The Philippine government stated that the lolas have already been compensated through the Asian Women’s Fund, which was created by Japan to give out compensation packages and loans to “certified” comfort women. This “compensation,” however, does not reach the entirety of the comfort women.

And if it did, still, no amount of money can ever make up for the decades of trauma and pain that the comfort women have gone through. Japan still hasn’t apologized unequivocally for their war crimes. Money alone will never be enough to compensate for the atrocities of the Japanese Imperial Forces.” (Source: 8 Facts You Should Know About Filipino Comfort Women by Cody Cepeda, 1/26/2016)

Time is the essence of why concerned people and support groups wanted to immediately give what is due to all Filipino comfort women and maybe to their heirs because our lolas are dying.

According to a clinical psychologist and Kampanyeras coordinator Cristina Rosello. “But this is also the right time (to step up the campaign) because media interest has waned, (we’re sounding like a) broken record and the lolas are dying.”

Rosello, who authored the book “Disconnect: The Filipino Comfort Women,” has been a volunteer psychologist to comfort women since 1995.

Based on her studies, their experiences could be described as worse, as they exhibited combined symptoms of single-rape events victims and prisoners of war.

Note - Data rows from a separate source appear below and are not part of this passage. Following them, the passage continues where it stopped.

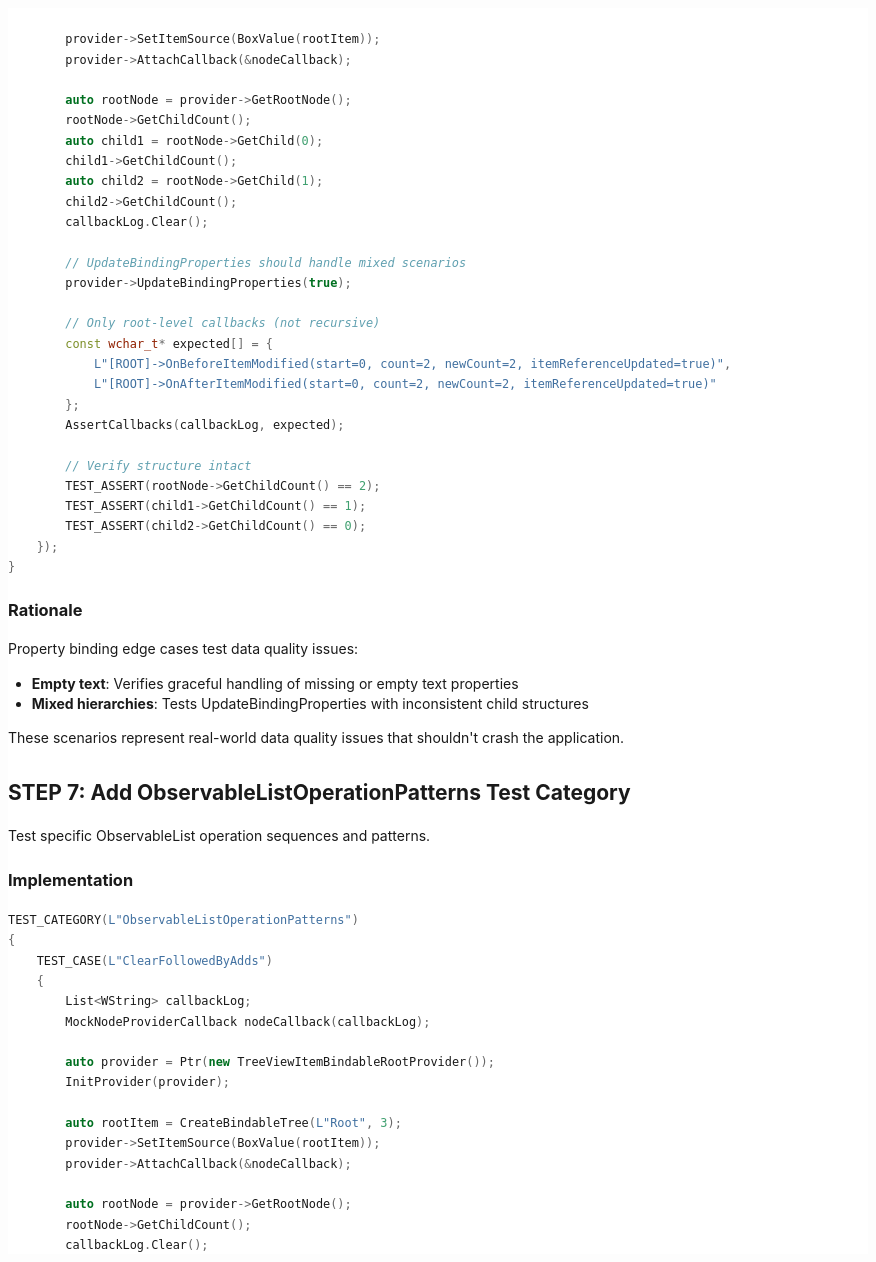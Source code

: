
 ```cpp
		
		provider->SetItemSource(BoxValue(rootItem));
		provider->AttachCallback(&nodeCallback);
		
		auto rootNode = provider->GetRootNode();
		rootNode->GetChildCount();
		auto child1 = rootNode->GetChild(0);
		child1->GetChildCount();
		auto child2 = rootNode->GetChild(1);
		child2->GetChildCount();
		callbackLog.Clear();
		
		// UpdateBindingProperties should handle mixed scenarios
		provider->UpdateBindingProperties(true);
		
		// Only root-level callbacks (not recursive)
		const wchar_t* expected[] = {
			L"[ROOT]->OnBeforeItemModified(start=0, count=2, newCount=2, itemReferenceUpdated=true)",
			L"[ROOT]->OnAfterItemModified(start=0, count=2, newCount=2, itemReferenceUpdated=true)"
		};
		AssertCallbacks(callbackLog, expected);
		
		// Verify structure intact
		TEST_ASSERT(rootNode->GetChildCount() == 2);
		TEST_ASSERT(child1->GetChildCount() == 1);
		TEST_ASSERT(child2->GetChildCount() == 0);
	});
}
```

### Rationale

Property binding edge cases test data quality issues:
- **Empty text**: Verifies graceful handling of missing or empty text properties
- **Mixed hierarchies**: Tests UpdateBindingProperties with inconsistent child structures

These scenarios represent real-world data quality issues that shouldn't crash the application.

## STEP 7: Add ObservableListOperationPatterns Test Category

Test specific ObservableList operation sequences and patterns.

### Implementation

```cpp
TEST_CATEGORY(L"ObservableListOperationPatterns")
{
	TEST_CASE(L"ClearFollowedByAdds")
	{
		List<WString> callbackLog;
		MockNodeProviderCallback nodeCallback(callbackLog);
		
		auto provider = Ptr(new TreeViewItemBindableRootProvider());
		InitProvider(provider);
		
		auto rootItem = CreateBindableTree(L"Root", 3);
		provider->SetItemSource(BoxValue(rootItem));
		provider->AttachCallback(&nodeCallback);
		
		auto rootNode = provider->GetRootNode();
		rootNode->GetChildCount();
		callbackLog.Clear();
```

“So you would be shocked, how did these women survive?” Rosello asked.

She noted that what happened to the Filipino comfort women was distinct and “explicitly criminal” because not only were they non-combatants, it happened towards the end of the war when aggression was much more brutal.

The comfort women issue, however, has grown complex amidst “deepening friendly relations” between the Philippines and Japan.

According to Rosello, they’ve been told that the government “cannot deal with the issue without considering the context that Japan is now an ally and providing economic aid.”

The only historical marker for comfort women is found in Liwasang Bonifacio in Manila in the hope that the tragedy will never happen again.

For Rosello, the implications of continuing the fight for these lolas – the living but fast-fading reminders of wartime atrocities – are wide-ranging.

“We should get redress and justice for these women because they didn’t deserve the wartime victimization. Their suffering didn’t stop in the war, it continued beyond. A lot of them brought the grief to their deathbed,” she said. (From Nathalie Tomada’s article)

Are we going to stop the fight after the last of our lolas who are victims of war atrocities meet its Creator? As what Cody Cepeda said, which I agree, “With or without the lolas in this life, the fight for true justice goes on.”